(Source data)
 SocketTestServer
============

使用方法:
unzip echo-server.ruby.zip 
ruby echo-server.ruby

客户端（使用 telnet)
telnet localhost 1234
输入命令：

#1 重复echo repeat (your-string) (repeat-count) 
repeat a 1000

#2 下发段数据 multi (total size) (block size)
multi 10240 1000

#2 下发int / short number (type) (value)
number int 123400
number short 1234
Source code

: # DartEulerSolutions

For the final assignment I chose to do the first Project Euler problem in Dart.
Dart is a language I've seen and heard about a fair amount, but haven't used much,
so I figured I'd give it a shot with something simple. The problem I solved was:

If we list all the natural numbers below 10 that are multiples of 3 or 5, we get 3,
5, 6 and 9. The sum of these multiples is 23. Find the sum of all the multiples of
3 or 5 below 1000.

**What the exercise asks**
The lines to write out run from the one with "repeat a 1000" through the end of the records. Give them exactly, and only them.

**Answer to this problem**
repeat a 1000

#2 下发段数据 multi (total size) (block size)
multi 10240 1000

#2 下发int / short number (type) (value)
number int 123400
number short 1234
Source code

: # DartEulerSolutions

For the final assignment I chose to do the first Project Euler problem in Dart.
Dart is a language I've seen and heard about a fair amount, but haven't used much,
so I figured I'd give it a shot with something simple. The problem I solved was:

If we list all the natural numbers below 10 that are multiples of 3 or 5, we get 3,
5, 6 and 9. The sum of these multiples is 23. Find the sum of all the multiples of
3 or 5 below 1000.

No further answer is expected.